Aim of the task:
Copy each line of the records below that mentions the word "notice".

--------------------------------

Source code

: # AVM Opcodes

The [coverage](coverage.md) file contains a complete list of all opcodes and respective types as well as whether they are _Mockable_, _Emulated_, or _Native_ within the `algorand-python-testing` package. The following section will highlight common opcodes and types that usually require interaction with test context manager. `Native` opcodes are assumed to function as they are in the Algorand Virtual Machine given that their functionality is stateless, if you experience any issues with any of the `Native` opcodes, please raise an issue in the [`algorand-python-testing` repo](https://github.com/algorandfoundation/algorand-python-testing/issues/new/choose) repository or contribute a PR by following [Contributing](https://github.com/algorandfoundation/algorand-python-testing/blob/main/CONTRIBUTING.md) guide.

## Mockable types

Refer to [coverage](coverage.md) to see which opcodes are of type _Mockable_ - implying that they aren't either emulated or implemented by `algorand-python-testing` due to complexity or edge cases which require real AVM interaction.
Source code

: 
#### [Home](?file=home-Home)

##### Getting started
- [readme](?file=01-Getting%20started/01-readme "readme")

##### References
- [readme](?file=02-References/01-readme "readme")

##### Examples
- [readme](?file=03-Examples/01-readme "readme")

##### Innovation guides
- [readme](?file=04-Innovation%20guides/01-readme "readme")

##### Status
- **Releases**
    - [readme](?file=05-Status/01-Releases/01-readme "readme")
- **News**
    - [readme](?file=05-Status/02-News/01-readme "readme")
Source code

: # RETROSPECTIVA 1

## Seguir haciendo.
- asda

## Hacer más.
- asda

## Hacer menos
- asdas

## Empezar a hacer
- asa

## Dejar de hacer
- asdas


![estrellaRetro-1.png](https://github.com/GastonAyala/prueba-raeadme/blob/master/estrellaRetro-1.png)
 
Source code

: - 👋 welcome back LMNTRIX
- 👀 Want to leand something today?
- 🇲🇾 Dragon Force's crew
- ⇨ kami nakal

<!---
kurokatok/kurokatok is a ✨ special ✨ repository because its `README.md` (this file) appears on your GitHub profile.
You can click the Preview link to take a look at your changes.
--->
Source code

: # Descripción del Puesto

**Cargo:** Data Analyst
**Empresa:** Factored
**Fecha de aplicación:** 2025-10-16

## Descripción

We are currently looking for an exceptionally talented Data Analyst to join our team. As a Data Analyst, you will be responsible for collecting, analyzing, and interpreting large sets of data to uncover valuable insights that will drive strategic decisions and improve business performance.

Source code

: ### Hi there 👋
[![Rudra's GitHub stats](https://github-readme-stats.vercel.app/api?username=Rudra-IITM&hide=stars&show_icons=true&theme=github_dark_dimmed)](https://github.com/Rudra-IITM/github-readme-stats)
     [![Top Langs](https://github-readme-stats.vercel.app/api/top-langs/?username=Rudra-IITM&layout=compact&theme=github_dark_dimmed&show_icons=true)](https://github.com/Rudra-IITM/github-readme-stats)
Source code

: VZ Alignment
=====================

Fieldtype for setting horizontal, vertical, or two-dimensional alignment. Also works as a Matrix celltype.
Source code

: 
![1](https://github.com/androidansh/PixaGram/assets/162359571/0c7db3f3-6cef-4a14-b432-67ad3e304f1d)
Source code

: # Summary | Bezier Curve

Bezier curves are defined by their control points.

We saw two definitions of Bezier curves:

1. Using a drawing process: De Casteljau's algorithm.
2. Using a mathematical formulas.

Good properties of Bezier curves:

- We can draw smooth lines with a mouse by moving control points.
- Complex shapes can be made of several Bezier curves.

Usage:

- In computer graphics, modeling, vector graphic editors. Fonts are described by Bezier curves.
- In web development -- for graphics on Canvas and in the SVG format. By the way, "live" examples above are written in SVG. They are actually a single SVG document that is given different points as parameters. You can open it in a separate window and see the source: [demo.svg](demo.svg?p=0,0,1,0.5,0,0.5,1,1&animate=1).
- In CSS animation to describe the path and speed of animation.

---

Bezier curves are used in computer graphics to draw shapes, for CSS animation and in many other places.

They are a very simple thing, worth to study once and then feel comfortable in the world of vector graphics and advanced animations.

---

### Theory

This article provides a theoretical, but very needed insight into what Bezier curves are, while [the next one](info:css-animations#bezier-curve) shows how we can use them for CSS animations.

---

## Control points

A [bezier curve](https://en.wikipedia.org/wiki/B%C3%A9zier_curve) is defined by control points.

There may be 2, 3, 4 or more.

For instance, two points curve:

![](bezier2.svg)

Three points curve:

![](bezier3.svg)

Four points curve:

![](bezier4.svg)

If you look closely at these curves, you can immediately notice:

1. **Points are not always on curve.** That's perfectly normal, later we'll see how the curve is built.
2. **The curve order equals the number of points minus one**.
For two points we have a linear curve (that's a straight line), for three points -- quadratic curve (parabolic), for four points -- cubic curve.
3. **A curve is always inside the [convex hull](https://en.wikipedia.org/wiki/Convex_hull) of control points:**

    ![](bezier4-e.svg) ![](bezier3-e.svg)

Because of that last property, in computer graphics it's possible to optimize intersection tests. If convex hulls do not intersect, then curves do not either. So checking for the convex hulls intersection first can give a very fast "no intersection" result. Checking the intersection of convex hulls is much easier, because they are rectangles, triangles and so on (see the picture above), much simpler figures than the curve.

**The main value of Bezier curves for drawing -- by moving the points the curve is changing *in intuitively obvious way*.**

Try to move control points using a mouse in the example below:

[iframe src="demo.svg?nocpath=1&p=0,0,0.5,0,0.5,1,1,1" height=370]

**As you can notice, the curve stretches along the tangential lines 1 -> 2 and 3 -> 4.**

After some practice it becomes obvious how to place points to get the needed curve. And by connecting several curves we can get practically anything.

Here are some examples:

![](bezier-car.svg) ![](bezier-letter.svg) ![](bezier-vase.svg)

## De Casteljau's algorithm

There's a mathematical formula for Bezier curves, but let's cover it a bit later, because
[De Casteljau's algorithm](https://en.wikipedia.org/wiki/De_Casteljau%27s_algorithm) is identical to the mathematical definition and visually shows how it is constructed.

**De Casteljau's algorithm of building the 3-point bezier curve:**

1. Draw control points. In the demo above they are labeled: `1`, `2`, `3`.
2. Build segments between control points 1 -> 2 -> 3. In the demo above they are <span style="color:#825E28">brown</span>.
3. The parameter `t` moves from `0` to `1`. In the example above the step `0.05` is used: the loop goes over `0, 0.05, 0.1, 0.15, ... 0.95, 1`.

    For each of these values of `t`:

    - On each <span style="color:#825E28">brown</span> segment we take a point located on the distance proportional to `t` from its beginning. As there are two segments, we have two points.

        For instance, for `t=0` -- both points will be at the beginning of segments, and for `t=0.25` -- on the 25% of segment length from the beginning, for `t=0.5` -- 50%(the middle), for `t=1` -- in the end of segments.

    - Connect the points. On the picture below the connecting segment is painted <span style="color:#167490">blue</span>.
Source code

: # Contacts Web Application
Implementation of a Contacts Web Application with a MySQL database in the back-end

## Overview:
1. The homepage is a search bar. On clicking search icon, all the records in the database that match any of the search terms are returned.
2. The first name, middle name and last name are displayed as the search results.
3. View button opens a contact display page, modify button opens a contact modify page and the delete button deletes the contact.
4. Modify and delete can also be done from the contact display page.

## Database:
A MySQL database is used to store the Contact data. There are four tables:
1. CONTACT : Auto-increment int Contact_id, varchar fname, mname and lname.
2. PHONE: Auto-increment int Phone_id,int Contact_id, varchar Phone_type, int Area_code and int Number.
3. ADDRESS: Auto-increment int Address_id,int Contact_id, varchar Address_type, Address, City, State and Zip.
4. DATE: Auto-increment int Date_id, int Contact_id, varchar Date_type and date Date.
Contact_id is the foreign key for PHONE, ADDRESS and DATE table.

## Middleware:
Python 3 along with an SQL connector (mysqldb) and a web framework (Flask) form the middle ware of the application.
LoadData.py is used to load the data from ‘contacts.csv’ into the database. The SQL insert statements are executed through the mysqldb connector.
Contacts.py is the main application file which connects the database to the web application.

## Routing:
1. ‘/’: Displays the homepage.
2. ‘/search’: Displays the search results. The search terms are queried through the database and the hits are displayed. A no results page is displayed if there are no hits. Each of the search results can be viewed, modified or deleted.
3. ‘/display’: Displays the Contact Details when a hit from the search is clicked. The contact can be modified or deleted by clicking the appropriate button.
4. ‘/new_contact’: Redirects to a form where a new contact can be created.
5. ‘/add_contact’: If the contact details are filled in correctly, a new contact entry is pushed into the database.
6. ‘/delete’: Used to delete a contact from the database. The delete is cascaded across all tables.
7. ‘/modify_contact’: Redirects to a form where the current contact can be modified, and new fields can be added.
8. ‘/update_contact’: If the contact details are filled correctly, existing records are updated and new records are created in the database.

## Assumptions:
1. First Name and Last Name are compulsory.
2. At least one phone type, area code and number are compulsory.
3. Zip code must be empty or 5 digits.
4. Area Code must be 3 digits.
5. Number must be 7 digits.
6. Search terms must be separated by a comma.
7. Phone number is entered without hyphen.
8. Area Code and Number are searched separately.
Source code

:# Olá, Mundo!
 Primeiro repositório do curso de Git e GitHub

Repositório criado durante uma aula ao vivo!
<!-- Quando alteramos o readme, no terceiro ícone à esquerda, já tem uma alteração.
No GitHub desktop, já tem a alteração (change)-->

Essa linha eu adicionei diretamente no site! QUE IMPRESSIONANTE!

--------------------------------

Written solution:
If you look closely at these curves, you can immediately notice:
**As you can notice, the curve stretches along the tangential lines 1 -> 2 and 3 -> 4.**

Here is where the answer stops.